Some days I wonder if my brain is just wired significantly differently than most people. These single letter shift typos rarely even register in my mind. Hell, my mind registers words with 2-3 letters off perfectly fine. What usually gets me is when sentence structure is significantly off, not this kind of stuff.
My description was a little too short and poorly worded. I meant if you implement the service using the agpl project, and only expose the API over the network, the source becomes subject to the same terms as if you had distributed the service binaries. So in this case whoever does own the service has the liability.
I don't understand why are there so many proponents of the AGPL when it's one of the most restrictive and therefore against freedom licences there are.
It removes developer freedoms in order to ensure user freedoms; claiming it is "against freedoms" is like saying the Bill of Rights--which restricts the acts of government--is "against freedom".
It's the opposite thing because there usually are a thousand users for every developer, so you're restricting the freedoms of 1000 people to defend the freedom of 1 person. While there's 1 government official whose freedoms are restricted for every 1000 people (made up numbers but you get the point)

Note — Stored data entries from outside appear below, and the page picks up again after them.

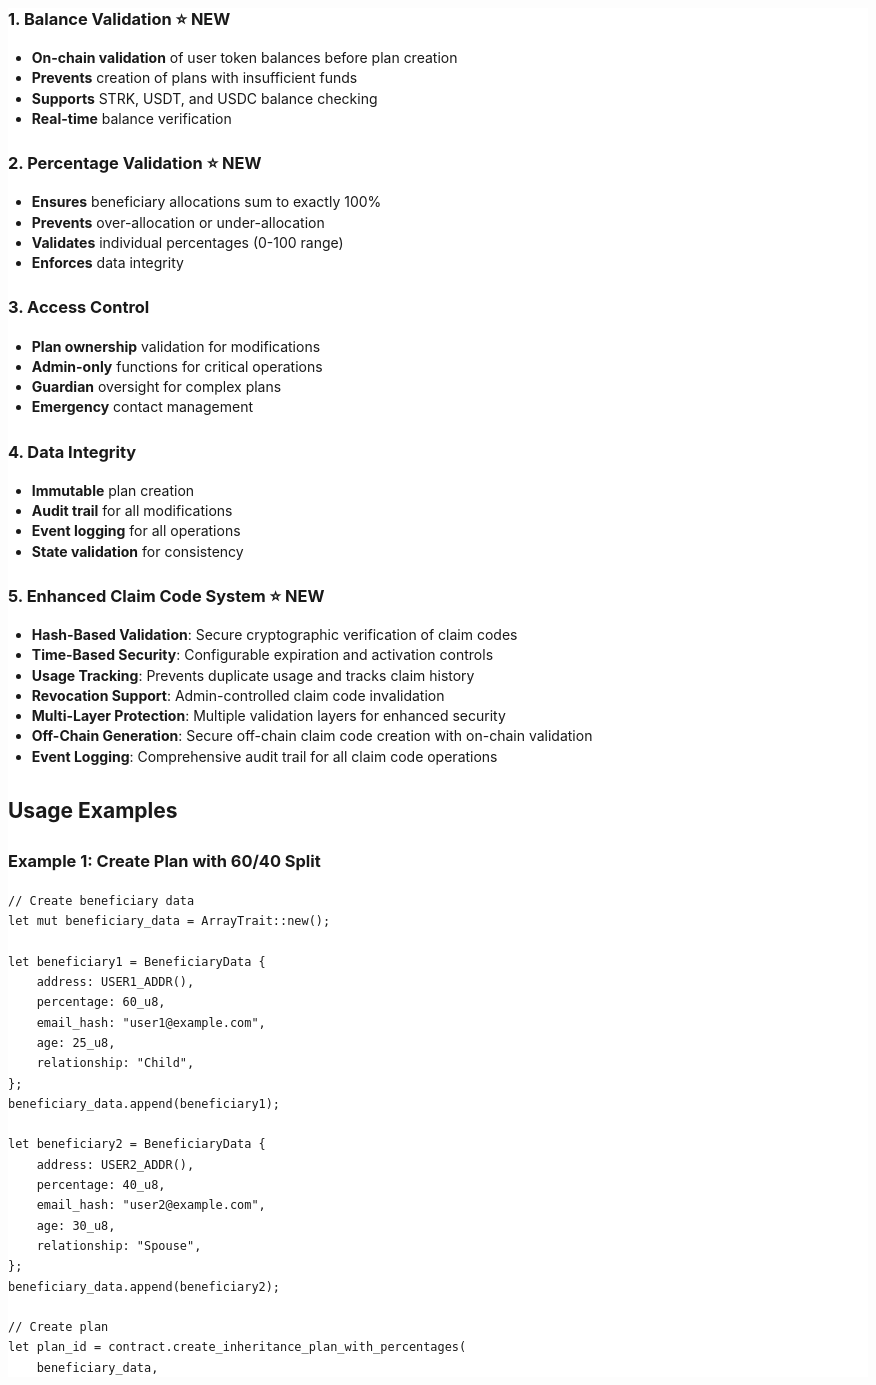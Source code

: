 ### 1. Balance Validation ⭐ NEW
- **On-chain validation** of user token balances before plan creation
- **Prevents** creation of plans with insufficient funds
- **Supports** STRK, USDT, and USDC balance checking
- **Real-time** balance verification

### 2. Percentage Validation ⭐ NEW
- **Ensures** beneficiary allocations sum to exactly 100%
- **Prevents** over-allocation or under-allocation
- **Validates** individual percentages (0-100 range)
- **Enforces** data integrity

### 3. Access Control
- **Plan ownership** validation for modifications
- **Admin-only** functions for critical operations
- **Guardian** oversight for complex plans
- **Emergency** contact management

### 4. Data Integrity
- **Immutable** plan creation
- **Audit trail** for all modifications
- **Event logging** for all operations
- **State validation** for consistency

### 5. Enhanced Claim Code System ⭐ NEW
- **Hash-Based Validation**: Secure cryptographic verification of claim codes
- **Time-Based Security**: Configurable expiration and activation controls
- **Usage Tracking**: Prevents duplicate usage and tracks claim history
- **Revocation Support**: Admin-controlled claim code invalidation
- **Multi-Layer Protection**: Multiple validation layers for enhanced security
- **Off-Chain Generation**: Secure off-chain claim code creation with on-chain validation
- **Event Logging**: Comprehensive audit trail for all claim code operations

## Usage Examples

### Example 1: Create Plan with 60/40 Split
```cairo
// Create beneficiary data
let mut beneficiary_data = ArrayTrait::new();

let beneficiary1 = BeneficiaryData {
    address: USER1_ADDR(),
    percentage: 60_u8,
    email_hash: "user1@example.com",
    age: 25_u8,
    relationship: "Child",
};
beneficiary_data.append(beneficiary1);

let beneficiary2 = BeneficiaryData {
    address: USER2_ADDR(),
    percentage: 40_u8,
    email_hash: "user2@example.com",
    age: 30_u8,
    relationship: "Spouse",
};
beneficiary_data.append(beneficiary2);

// Create plan
let plan_id = contract.create_inheritance_plan_with_percentages(
    beneficiary_data,
```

In this metaphor developer == government official and users == citizens, so you should agree with GP.
Again, AGPL restricts what developers can do with software to let users enjoy more freedom.

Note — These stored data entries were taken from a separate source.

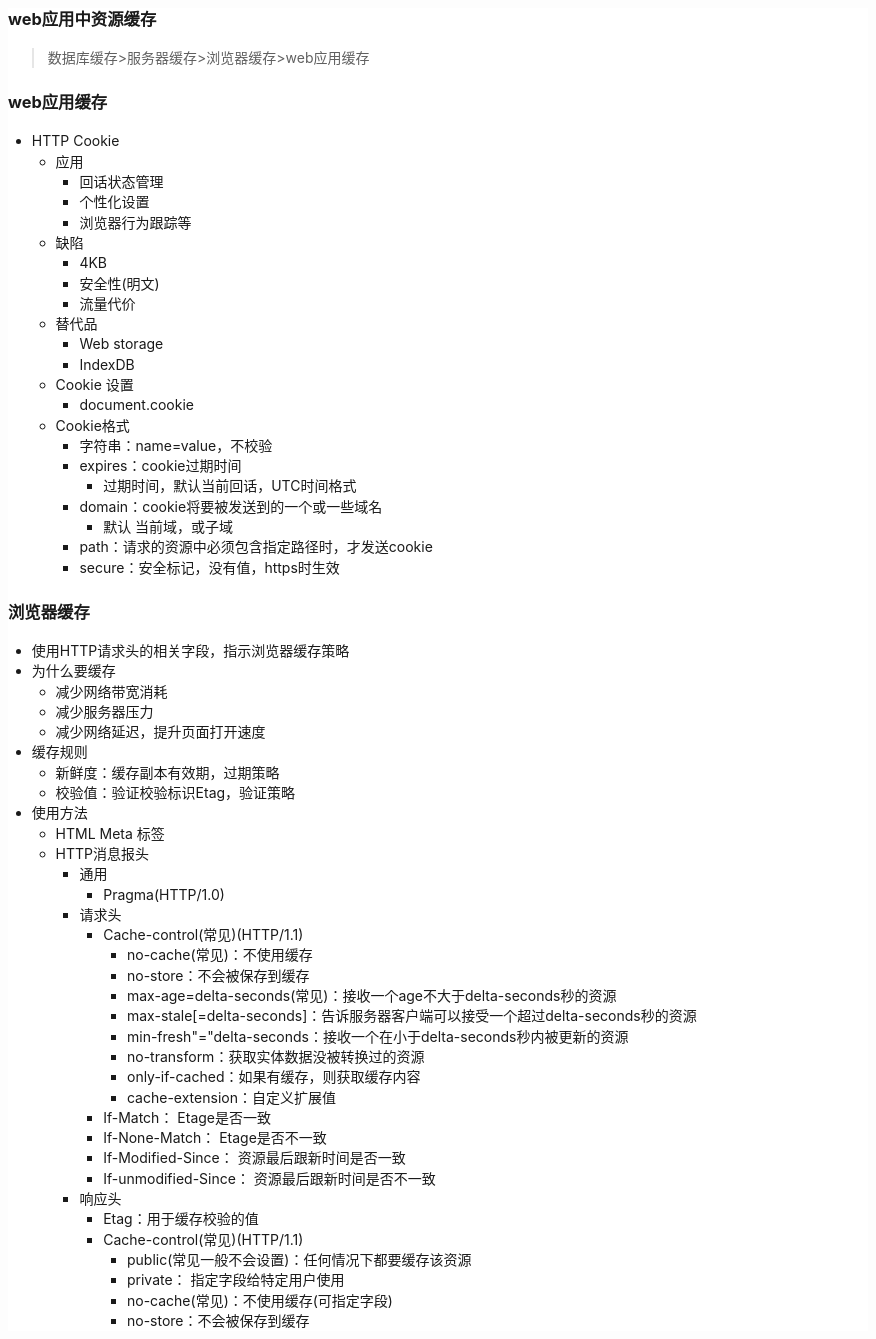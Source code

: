 
### web应用中资源缓存
>数据库缓存>服务器缓存>浏览器缓存>web应用缓存

### web应用缓存
+ HTTP Cookie
    + 应用
        + 回话状态管理
        + 个性化设置
        + 浏览器行为跟踪等
    + 缺陷
        + 4KB
        + 安全性(明文)
        + 流量代价
    + 替代品    
        + Web storage
        + IndexDB
    + Cookie 设置
        + document.cookie
    + Cookie格式
        + 字符串：name=value，不校验
        + expires：cookie过期时间
            + 过期时间，默认当前回话，UTC时间格式
        + domain：cookie将要被发送到的一个或一些域名
            + 默认 当前域，或子域
        + path：请求的资源中必须包含指定路径时，才发送cookie
        + secure：安全标记，没有值，https时生效

### 浏览器缓存
+ 使用HTTP请求头的相关字段，指示浏览器缓存策略
+ 为什么要缓存
    + 减少网络带宽消耗 
    + 减少服务器压力
    + 减少网络延迟，提升页面打开速度
+ 缓存规则
    + 新鲜度：缓存副本有效期，过期策略 
    + 校验值：验证校验标识Etag，验证策略
+ 使用方法                
    + HTML Meta 标签
    + HTTP消息报头
        + 通用
            + Pragma(HTTP/1.0)
        + 请求头
            + Cache-control(常见)(HTTP/1.1)
                + no-cache(常见)：不使用缓存
                + no-store：不会被保存到缓存
                + max-age=delta-seconds(常见)：接收一个age不大于delta-seconds秒的资源
                + max-stale[=delta-seconds]：告诉服务器客户端可以接受一个超过delta-seconds秒的资源
                + min-fresh"="delta-seconds：接收一个在小于delta-seconds秒内被更新的资源
                + no-transform：获取实体数据没被转换过的资源
                + only-if-cached：如果有缓存，则获取缓存内容
                + cache-extension：自定义扩展值
            + If-Match： Etage是否一致
            + If-None-Match： Etage是否不一致
            + If-Modified-Since： 资源最后跟新时间是否一致
            + If-unmodified-Since： 资源最后跟新时间是否不一致
        + 响应头
            + Etag：用于缓存校验的值
            + Cache-control(常见)(HTTP/1.1)
                + public(常见一般不会设置)：任何情况下都要缓存该资源
                + private： 指定字段给特定用户使用
                + no-cache(常见)：不使用缓存(可指定字段)
                + no-store：不会被保存到缓存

Actually I don't care much about that, I just don't want to see companies come and exploit developers work without having to give back anything. So I really favor GPL and AGPL. Then, if somebody prefers BSD and MIT, no hard feelings.

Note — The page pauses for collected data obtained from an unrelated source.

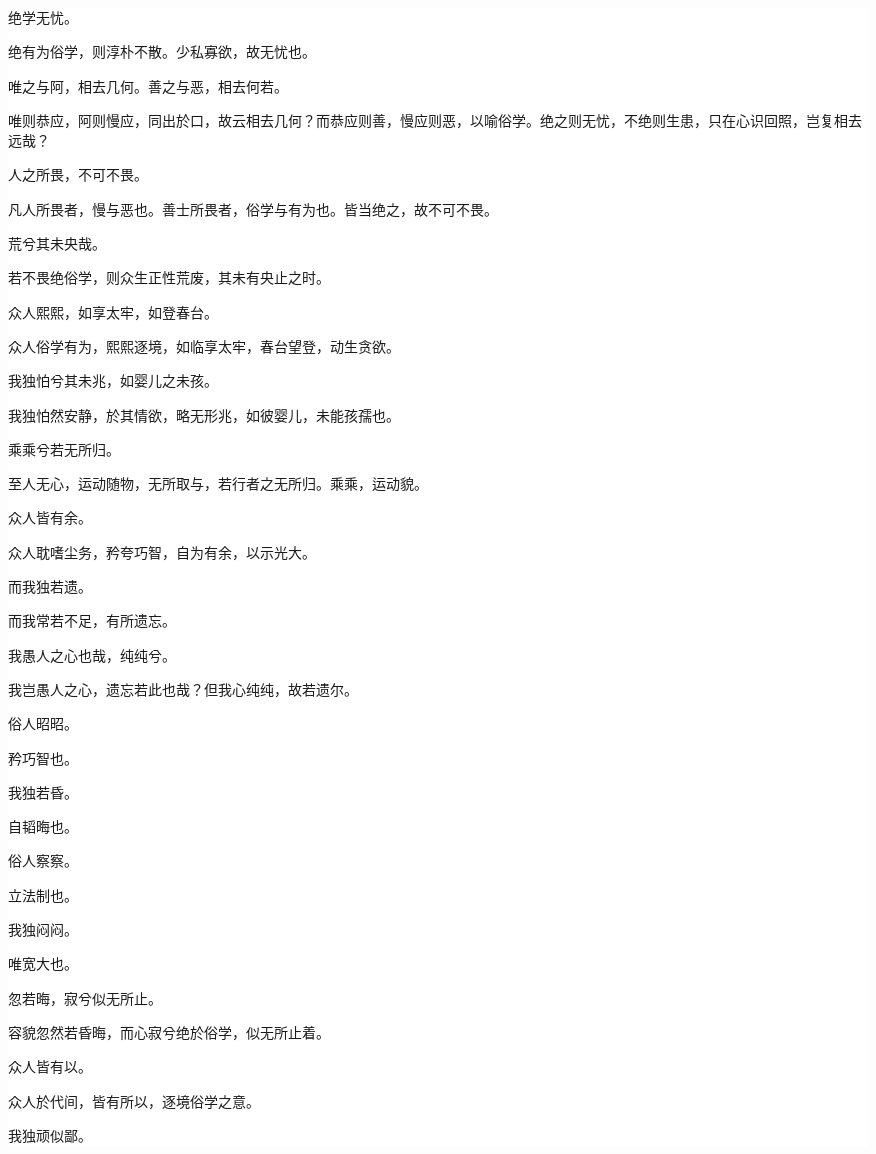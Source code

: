 绝学无忧。  

绝有为俗学，则淳朴不散。少私寡欲，故无忧也。  

唯之与阿，相去几何。善之与恶，相去何若。  

唯则恭应，阿则慢应，同出於口，故云相去几何？而恭应则善，慢应则恶，以喻俗学。绝之则无忧，不绝则生患，只在心识回照，岂复相去远哉？  

人之所畏，不可不畏。  

凡人所畏者，慢与恶也。善士所畏者，俗学与有为也。皆当绝之，故不可不畏。  

荒兮其未央哉。  

若不畏绝俗学，则众生正性荒废，其未有央止之时。  

众人熙熙，如享太牢，如登春台。  

众人俗学有为，熙熙逐境，如临享太牢，春台望登，动生贪欲。  

我独怕兮其未兆，如婴儿之未孩。  

我独怕然安静，於其情欲，略无形兆，如彼婴儿，未能孩孺也。  

乘乘兮若无所归。  

至人无心，运动随物，无所取与，若行者之无所归。乘乘，运动貌。  

众人皆有余。  

众人耽嗜尘务，矜夸巧智，自为有余，以示光大。  

而我独若遗。  

而我常若不足，有所遗忘。  

我愚人之心也哉，纯纯兮。  

我岂愚人之心，遗忘若此也哉？但我心纯纯，故若遗尔。  

俗人昭昭。  

矜巧智也。  

我独若昏。  

自韬晦也。  

俗人察察。  

立法制也。  

我独闷闷。  

唯宽大也。  

忽若晦，寂兮似无所止。  

容貌忽然若昏晦，而心寂兮绝於俗学，似无所止着。  

众人皆有以。  

众人於代间，皆有所以，逐境俗学之意。  

我独顽似鄙。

Please re-read your parent's point. By your own logic, if no.(users) > no.(devs), then it makes sense to prioritise freedoms(users) > freedoms(devs), which is precisely what the AGPL does.
All it does is ensure copyleft works with software as a service, in which you don't even get a binary that you could, with GPL, request the sources for.
Similar to how my freedom to shoot you is restricted by your freedom to be safe. There is no such thing as a licence that protects every freedom for everyone.
Because for some people, open source is not about freedom of use of the software, but freedom of source. They feel that existing FOSS licences can't protect against modification without release in the case of cloud usage, so they use this licence to protect the openness of modification.
If your operating system is AGPL3+, are you prohibited from using tools upon it to access any/all Square services for any reason? Are you in violation of every copyright agreement on your hard drive due to your failure to reconcile the AGPL3+ terms with the software licenses you are integrating with the operating system through installation and use?
I can see why they would want to explicitly decline to participate in AGPL infections.
Most proprietary software with EULAs does not contain a copyleft provision that forces itself upon other software. I find copyleft creepy and power-hungry, so my choice of word reflects how I perceive it.
an agpl lisc only requires that you provide the code you altered in order to integrate. prohibiting it from running on their servers simply closes the door on people coming to them for code they don't even own!
They looked at the AGPL and completely misunderstood the context. There is no way in hell anyone can interpret AGPL in a way that makes Square responsible for any license violations their customers make selling software.